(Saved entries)
⟨

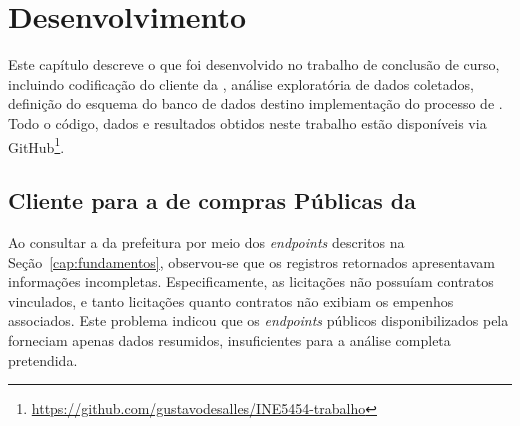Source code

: \documentclass[
	12pt,				%
	oneside,			%
	a4paper,			%
	chapter=TITLE,		%
	section=TITLE,		%
	english,			%
	brazil				%
	]{abntex2}
\begin{document}

\chapter{Desenvolvimento}
\label{cap:Desenvolvimento}

Este capítulo descreve o que foi desenvolvido no trabalho de conclusão de curso, incluindo codificação do cliente da , análise exploratória de dados coletados, definição do esquema do banco de dados destino implementação do processo de . 
Todo o código, dados e resultados obtidos neste trabalho estão disponíveis via GitHub\footnote{\url{https://github.com/gustavodesalles/INE5454-trabalho}}.

\section{Cliente para a  de compras Públicas da }

Ao consultar a  da prefeitura por meio dos \textit{endpoints} descritos na Seção~\ref{cap:fundamentos}, observou-se que os registros retornados apresentavam informações incompletas. Especificamente, as licitações não possuíam contratos vinculados, e tanto licitações quanto contratos não exibiam os empenhos associados. Este problema indicou que os \textit{endpoints} públicos disponibilizados pela  forneciam apenas dados resumidos, insuficientes para a análise completa pretendida.
\end{document}
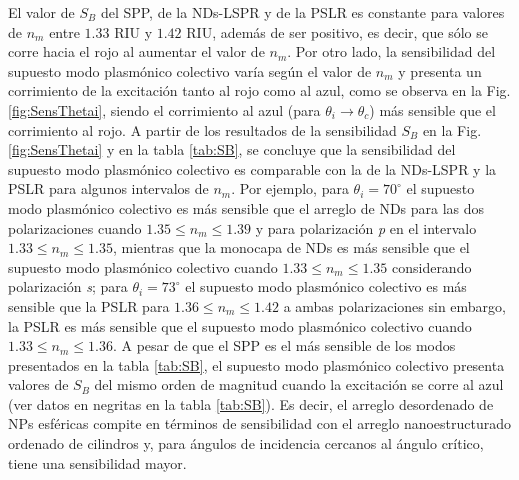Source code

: El valor de $S_B$ del SPP, de la NDs-LSPR y de la PSLR es constante para valores de $n_m$ entre $1.33$ RIU y $1.42$ RIU, además de ser positivo, es decir, que sólo se corre hacia el rojo al aumentar el valor de $n_m$. Por otro lado, la sensibilidad del supuesto modo  plasmónico colectivo varía según el valor de $n_m$ y presenta un corrimiento de la excitación tanto al rojo como al azul, como se observa en la Fig. \ref{fig:SensThetai}, siendo el corrimiento al azul (para $\theta_i\to\theta_c$) más sensible que el corrimiento al rojo. A partir de los resultados de la sensibilidad $S_B$ en la Fig. \ref{fig:SensThetai} y en la tabla \ref{tab:SB}, se concluye que  la sensibilidad del supuesto modo  plasmónico colectivo es comparable con la de la NDs-LSPR y la PSLR para algunos intervalos de $n_m$. Por ejemplo, para $\theta_i = 70^\circ$ el supuesto modo  plasmónico colectivo es más sensible que el arreglo de NDs para las dos polarizaciones cuando $1.35 \leq n_m \leq 1.39$ y para polarización \emph{p} en el intervalo $1.33\leq n_m \leq 1.35$, mientras que la monocapa de NDs es más sensible que el supuesto modo  plasmónico colectivo cuando $1.33\leq n_m \leq 1.35$ considerando polarización \emph{s}; para $\theta_i=73^\circ$ el supuesto modo  plasmónico colectivo es más sensible que la PSLR para $1.36\leq n_m \leq 1.42$  a ambas polarizaciones sin embargo, la PSLR es más sensible que el supuesto modo  plasmónico colectivo cuando $1.33\leq n_m \leq 1.36$.  A pesar de que el SPP es el más sensible de los modos presentados en la tabla \ref{tab:SB}, el supuesto modo plasmónico colectivo presenta valores de $S_B$ del mismo orden de magnitud cuando la excitación se corre al azul (ver datos en negritas en la tabla \ref{tab:SB}). Es decir, el arreglo desordenado de NPs esféricas compite en términos de sensibilidad con el arreglo nanoestructurado ordenado de cilindros y, para ángulos de incidencia cercanos al ángulo crítico, tiene una sensibilidad mayor.

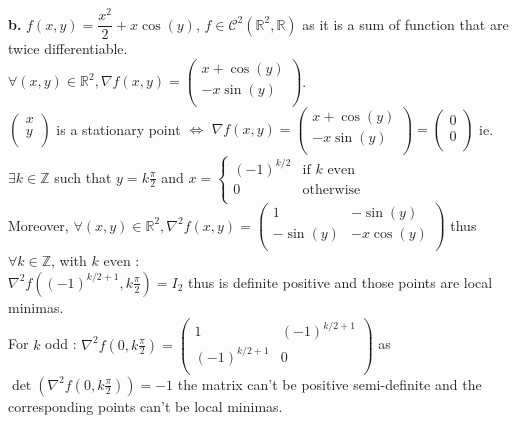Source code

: \documentclass{article}
\begin{document}
\textbf{b.} $f(x,y) = \dfrac{x^2}{2}+x\cos(y)$, $f\in\mathcal{C}^2(\mathbb{R}^2,\mathbb{R})$ as it is a sum of function that are twice differentiable.
\\
$\forall (x,y)\in\mathbb{R}^2, \nabla f(x,y) = \left(\begin{array}{c}
    x+\cos(y)\\
    -x\sin(y)\\
\end{array}\right)$.
\\
$\left(\begin{array}{c}
    x\\
    y\\
\end{array}\right)$ is a stationary point $\Leftrightarrow$ $\nabla f(x,y) = \left(\begin{array}{c}
    x+\cos(y)\\
    -x\sin(y)\\
\end{array}\right) = \left(\begin{array}{c}
    0\\
    0\\
\end{array}\right)$ ie. $\exists k \in \mathbb{Z}$ such that $y = k\frac{\pi}{2}$ and $x = \left\{\begin{array}{cl}
    (-1)^{k/2}&\text{if $k$ even}\\
    0&\text{otherwise}\\
\end{array}\right.$\\
Moreover, $\forall (x,y)\in\mathbb{R}^2, \nabla^2f(x,y) = \left(\begin{array}{cc}
    1& -\sin(y)\\
    -\sin(y)&-x\cos(y)\\
\end{array}\right)$ thus $\forall k\in \mathbb{Z}$, with $k$ even :
\\
$\nabla^2f((-1)^{k/2+1},k\frac{\pi}{2}) = I_2$ thus is definite positive and those points are local minimas.
\\
For $k$ odd : $\nabla^2f(0,k\frac{\pi}{2}) = \left(\begin{array}{cc}
    1&(-1)^{k/2+1}\\
    (-1)^{k/2+1}&0\\
\end{array}\right)$ as $\det(\nabla^2f(0,k\frac{\pi}{2})) = -1$ the matrix can't be positive semi-definite and the corresponding points can't be local minimas.
\end{document}
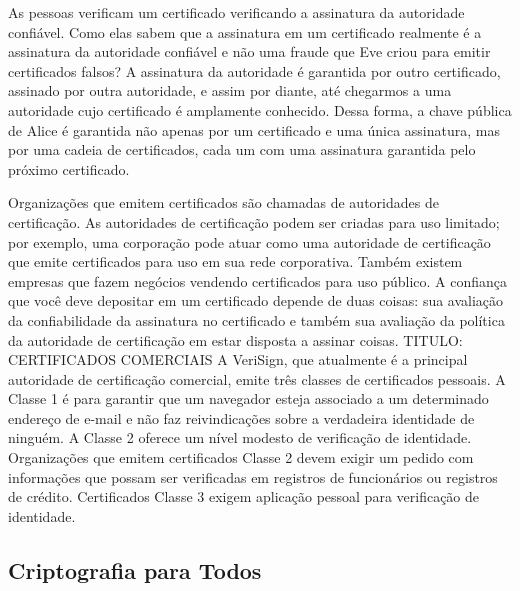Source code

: \documentclass{book}
\begin{document}
As pessoas verificam um certificado verificando a assinatura da autoridade confiável. Como elas sabem que a assinatura em um certificado realmente é a assinatura da autoridade confiável e não uma fraude que Eve criou para emitir certificados falsos? A assinatura da autoridade é garantida por outro certificado, assinado por outra autoridade, e assim por diante, até chegarmos a uma autoridade cujo certificado é amplamente conhecido. Dessa forma, a chave pública de Alice é garantida não apenas por um certificado e uma única assinatura, mas por uma cadeia de certificados, cada um com uma assinatura garantida pelo próximo certificado.

Organizações que emitem certificados são chamadas de autoridades de certificação. As autoridades de certificação podem ser criadas para uso limitado; por exemplo, uma corporação pode atuar como uma autoridade de certificação que emite certificados para uso em sua rede corporativa. Também existem empresas que fazem negócios vendendo certificados para uso público. A confiança que você deve depositar em um certificado depende de duas coisas: sua avaliação da confiabilidade da assinatura no certificado e também sua avaliação da política da autoridade de certificação em estar disposta a assinar coisas.
TITULO: CERTIFICADOS COMERCIAIS
A VeriSign, que atualmente é a principal autoridade de certificação comercial, emite três classes de certificados pessoais. A Classe 1 é para garantir que um navegador esteja associado a um determinado endereço de e-mail e não faz reivindicações sobre a verdadeira identidade de ninguém. A Classe 2 oferece um nível modesto de verificação de identidade. Organizações que emitem certificados Classe 2 devem exigir um pedido com informações que possam ser verificadas em registros de funcionários ou registros de crédito. Certificados Classe 3 exigem aplicação pessoal para verificação de identidade.


\subsection{Criptografia para Todos}
\label{}
\end{document}
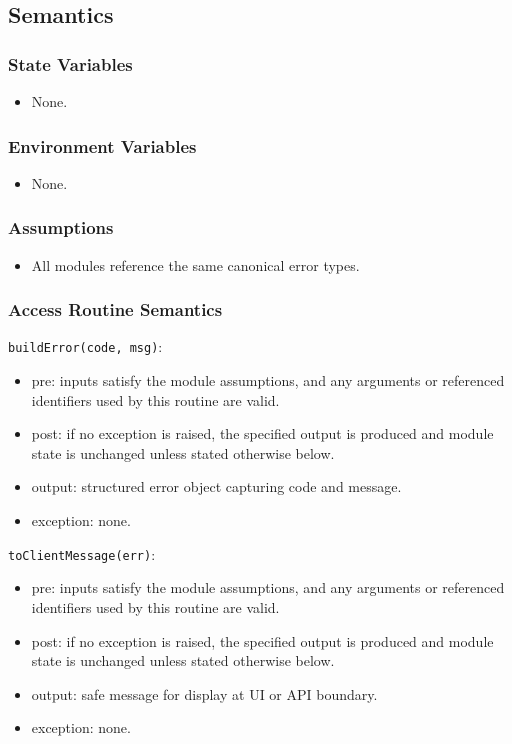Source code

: \documentclass[12pt, titlepage]{article}
\begin{document}
\subsection{Semantics}

\subsubsection{State Variables}
\begin{itemize}
    \item None.
\end{itemize}

\subsubsection{Environment Variables}
\begin{itemize}
    \item None.
\end{itemize}

\subsubsection{Assumptions}
\begin{itemize}
    \item All modules reference the same canonical error types.
\end{itemize}

\subsubsection{Access Routine Semantics}

\noindent \texttt{buildError(code, msg)}:
\begin{itemize}
    \item pre: inputs satisfy the module assumptions, and any arguments or referenced identifiers used by this routine are valid.
    \item post: if no exception is raised, the specified output is produced and module state is unchanged unless stated otherwise below.
    \item output: structured error object capturing code and message.
    \item exception: none.
\end{itemize}

\noindent \texttt{toClientMessage(err)}:
\begin{itemize}
    \item pre: inputs satisfy the module assumptions, and any arguments or referenced identifiers used by this routine are valid.
    \item post: if no exception is raised, the specified output is produced and module state is unchanged unless stated otherwise below.
    \item output: safe message for display at UI or API boundary.
    \item exception: none.
\end{itemize}
\end{document}

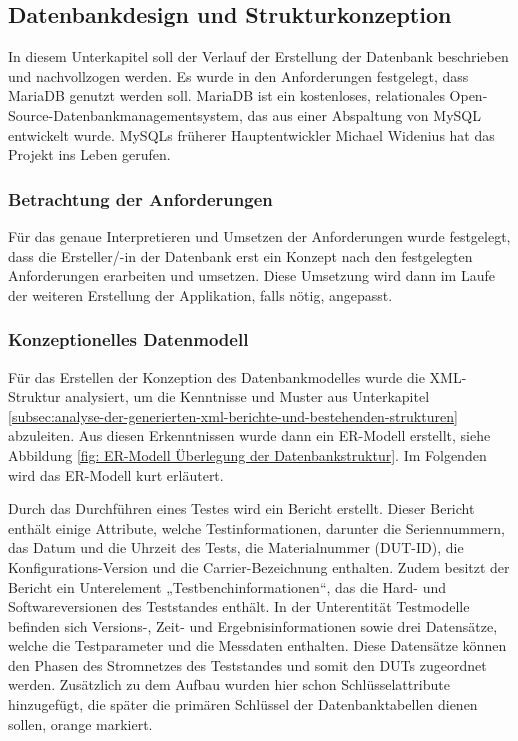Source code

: \subsection{Datenbankdesign und Strukturkonzeption}
\label{subsec:datenbankdesign-und-strukturkonzeption}

In diesem Unterkapitel soll der Verlauf der Erstellung der Datenbank beschrieben und nachvollzogen werden. Es wurde in
den Anforderungen festgelegt, dass MariaDB genutzt werden soll. MariaDB ist ein kostenloses, relationales
Open-Source-Datenbankmanagementsystem, das aus einer Abspaltung von MySQL entwickelt wurde. MySQLs früherer
Hauptentwickler Michael Widenius hat das Projekt ins Leben gerufen. \cite{mariadb.org}

\subsubsection{Betrachtung der Anforderungen}

Für das genaue Interpretieren und Umsetzen der Anforderungen wurde festgelegt, dass die Ersteller/-in der Datenbank erst
ein Konzept nach den festgelegten Anforderungen erarbeiten und umsetzen.
Diese Umsetzung wird dann im Laufe der weiteren Erstellung der Applikation, falls nötig, angepasst.

\subsubsection{Konzeptionelles Datenmodell}

Für das Erstellen der Konzeption des Datenbankmodelles wurde die XML-Struktur analysiert, um die Kenntnisse und Muster
aus Unterkapitel \ref{subsec:analyse-der-generierten-xml-berichte-und-bestehenden-strukturen} abzuleiten.
Aus diesen Erkenntnissen wurde dann ein ER-Modell erstellt, siehe Abbildung \ref{fig: ER-Modell Überlegung der Datenbankstruktur}.
Im Folgenden wird das ER-Modell kurt erläutert.

Durch das Durchführen eines Testes wird ein Bericht erstellt. Dieser Bericht enthält einige Attribute, welche
Testinformationen, darunter die Seriennummern, das Datum und die Uhrzeit des Tests, die Materialnummer (DUT-ID), die
Konfigurations-Version und die Carrier-Bezeichnung enthalten. Zudem besitzt der Bericht ein Unterelement „Testbenchinformationen“, das die Hard- und Softwareversionen des Teststandes enthält. In der Unterentität Testmodelle
befinden sich Versions-, Zeit- und Ergebnisinformationen sowie drei Datensätze, welche die Testparameter und die Messdaten
enthalten. Diese Datensätze können den Phasen des Stromnetzes des Teststandes und somit den DUTs zugeordnet werden.
Zusätzlich zu dem Aufbau wurden hier schon Schlüsselattribute hinzugefügt, die später die primären Schlüssel der
Datenbanktabellen dienen sollen, orange markiert.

⟩

*EXERCISE INSTRUCTIONS*: Please report how many lines in the records above contain the word "label", and give nothing but the number.

*OUTPUT OF THE EXERCISE*: 3